GOAL OF THE EXERCISE: Print the whole listing exactly as it appears, but skip the pictures.

*** Opening of GIVEN RECORDS ***

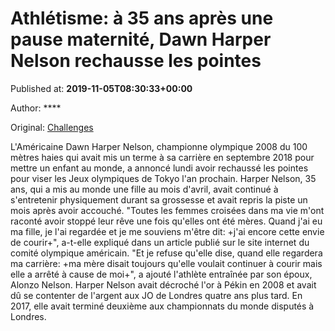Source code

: 
# Athlétisme: à 35 ans après une pause maternité, Dawn Harper Nelson rechausse les pointes

Published at: **2019-11-05T08:30:33+00:00**

Author: ****

Original: [Challenges](https://www.challenges.fr/sport/athletisme-a-35-ans-apres-une-pause-maternite-dawn-harper-nelson-rechausse-les-pointes_683176)

L'Américaine Dawn Harper Nelson, championne olympique 2008 du 100 mètres haies qui avait mis un terme à sa carrière en septembre 2018 pour mettre un enfant au monde, a annoncé lundi avoir rechaussé les pointes pour viser les Jeux olympiques de Tokyo l'an prochain.
Harper Nelson, 35 ans, qui a mis au monde une fille au mois d'avril, avait continué à s'entretenir physiquement durant sa grossesse et avait repris la piste un mois après avoir accouché.
"Toutes les femmes croisées dans ma vie m'ont raconté avoir stoppé leur rêve une fois qu'elles ont été mères. Quand j'ai eu ma fille, je l'ai regardée et je me souviens m'être dit: +j'ai encore cette envie de courir+", a-t-elle expliqué dans un article publié sur le site internet du comité olympique américain.
"Et je refuse qu'elle dise, quand elle regardera ma carrière: +ma mère disait toujours qu'elle voulait continuer à courir mais elle a arrêté à cause de moi+", a ajouté l'athlète entraînée par son époux, Alonzo Nelson.
Harper Nelson avait décroché l'or à Pékin en 2008 et avait dû se contenter de l'argent aux JO de Londres quatre ans plus tard. En 2017, elle avait terminé deuxième aux championnats du monde disputés à Londres.
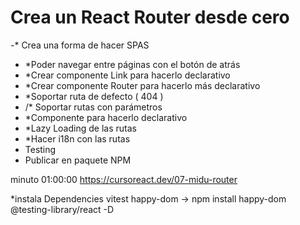 # Crea un React Router desde cero

-\* Crea una forma de hacer SPAS

- \*Poder navegar entre páginas con el botón de atrás
- \*Crear componente Link para hacerlo declarativo
- \*Crear componente Router para hacerlo más declarativo
- \*Soportar ruta de defecto ( 404 )
- /\* Soportar rutas con parámetros
- \*Componente <Route/> para hacerlo declarativo
- \*Lazy Loading de las rutas
- \*Hacer i18n con las rutas
- Testing
- Publicar en paquete NPM

minuto 01:00:00
https://cursoreact.dev/07-midu-router

\*instala Dependencies
vitest
happy-dom -> npm install happy-dom @testing-library/react -D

*** Close of GIVEN RECORDS ***

ANSWER SPACE:
Source code

: 
# Athlétisme: à 35 ans après une pause maternité, Dawn Harper Nelson rechausse les pointes

Published at: **2019-11-05T08:30:33+00:00**

Author: ****

Original: [Challenges](https://www.challenges.fr/sport/athletisme-a-35-ans-apres-une-pause-maternite-dawn-harper-nelson-rechausse-les-pointes_683176)

L'Américaine Dawn Harper Nelson, championne olympique 2008 du 100 mètres haies qui avait mis un terme à sa carrière en septembre 2018 pour mettre un enfant au monde, a annoncé lundi avoir rechaussé les pointes pour viser les Jeux olympiques de Tokyo l'an prochain.
Harper Nelson, 35 ans, qui a mis au monde une fille au mois d'avril, avait continué à s'entretenir physiquement durant sa grossesse et avait repris la piste un mois après avoir accouché.
"Toutes les femmes croisées dans ma vie m'ont raconté avoir stoppé leur rêve une fois qu'elles ont été mères. Quand j'ai eu ma fille, je l'ai regardée et je me souviens m'être dit: +j'ai encore cette envie de courir+", a-t-elle expliqué dans un article publié sur le site internet du comité olympique américain.
"Et je refuse qu'elle dise, quand elle regardera ma carrière: +ma mère disait toujours qu'elle voulait continuer à courir mais elle a arrêté à cause de moi+", a ajouté l'athlète entraînée par son époux, Alonzo Nelson.
Harper Nelson avait décroché l'or à Pékin en 2008 et avait dû se contenter de l'argent aux JO de Londres quatre ans plus tard. En 2017, elle avait terminé deuxième aux championnats du monde disputés à Londres.
 # Crea un React Router desde cero

-\* Crea una forma de hacer SPAS

- \*Poder navegar entre páginas con el botón de atrás
- \*Crear componente Link para hacerlo declarativo
- \*Crear componente Router para hacerlo más declarativo
- \*Soportar ruta de defecto ( 404 )
- /\* Soportar rutas con parámetros
- \*Componente <Route/> para hacerlo declarativo
- \*Lazy Loading de las rutas
- \*Hacer i18n con las rutas
- Testing
- Publicar en paquete NPM

minuto 01:00:00
https://cursoreact.dev/07-midu-router

\*instala Dependencies
vitest
happy-dom -> npm install happy-dom @testing-library/react -D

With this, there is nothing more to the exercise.